-
Notifications
You must be signed in to change notification settings - Fork 756
Data structures
The table below shows the most important R data structures, organised by their dimensionality and whether they're homogeneous (all contents must be of the same type) or heterogeneous (the contents can be of different types):
Homogenous | Heterogenous | |
---|---|---|
1d | Atomic vector | List |
2d | Matrix | Data frame |
nd | Array |
Given an arbitrary object in R, str()
(short for structure), is probably the most useful function: it will give a compact human readable description of any R data structure.
Take this short quiz to determine if you need to read this chapter or not:
- What are the three properties of a vector? (apart from its contents)
- What are the four common atomic vectors? What are the two rarer atomic vectors?
- How is a list different to a vector?
- How is a matrix different to a data frame?
- Can a data frame have a column that is a list?

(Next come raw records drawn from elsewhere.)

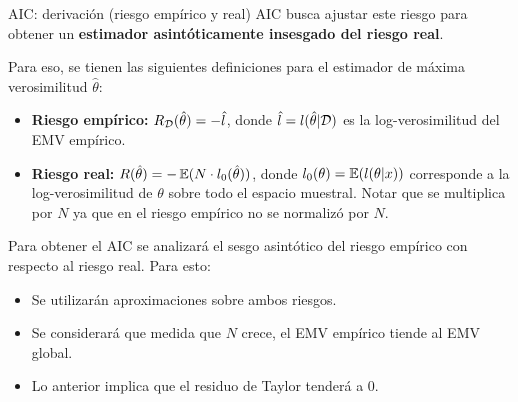 \documentclass[handout, 9pt]{beamer}
\begin{document}
\begin{frame}{AIC: derivación (riesgo empírico y real)}
	AIC busca ajustar este riesgo para obtener un \textbf{estimador asintóticamente insesgado del riesgo real}.\\ \pause
	
Para eso, se tienen las siguientes definiciones para el estimador de máxima verosimilitud $\hat{\theta}$:

\begin{itemize}
	\item \textbf{Riesgo empírico:} $R_{\mathcal D}(\hat{\theta})=-\hat{l}$, donde $\hat{l}=l(\hat{\theta}|{\mathcal D})$ es la log-verosimilitud del EMV empírico. \pause
	\item \textbf{Riesgo real:} $R(\hat{\theta})=-\operatorname{\mathbb{E}}(N\cdot l_0(\hat{\theta}))$, donde $l_0(\theta)=\operatorname{\mathbb{E}}(l(\theta|x))$ corresponde a la log-verosimilitud de $\theta$ sobre todo el espacio muestral. Notar que se multiplica por $N$ ya que en el riesgo empírico no se normalizó por $N$. \pause
\end{itemize}

Para obtener el AIC se analizará el sesgo asintótico del riesgo empírico con respecto al riesgo real. Para esto:

\begin{itemize}
	\item Se utilizarán aproximaciones sobre ambos riesgos. \pause
	\item Se considerará que medida que $N$ crece, el EMV empírico tiende al EMV global. \pause
	\item Lo anterior implica que el residuo de Taylor tenderá a 0.
\end{itemize}

\end{frame}
\end{document}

The basic data structure in R is the vector, which comes in two basic flavours: atomic vectors and lists. Vectors have three properties: their typeof()
(what it is), length()
(how long it is) and attributes()
(additional arbitrary metadata). The most common attribute is names()
.
Beware of is.vector()
: for historical reasons it returns TRUE
only if the object is a vector with no attributes apart from names. Use is.atomic(x) || is.list(x)
instead.
Atomic vectors can be logical, integer, double (often called numeric), or character, or less commonly complex or raw. Atomic vectors are typically created with c
:
logical <- c(T, FALSE, TRUE, FALSE)
numeric <- c(1, 2.5, 4.5)
# Note the L suffix which distinguishes numeric from integers
integer <- c(1L, 6L, 10L)
character <- c("these are", "some strings")
Atomic vectors are flat, and nesting c()
just creates a flat vector:
c(1, c(2, c(3, 4)))
Given a vector, you can determine what type it is with typeof()
, or with the specific tests: is.character()
, is.double()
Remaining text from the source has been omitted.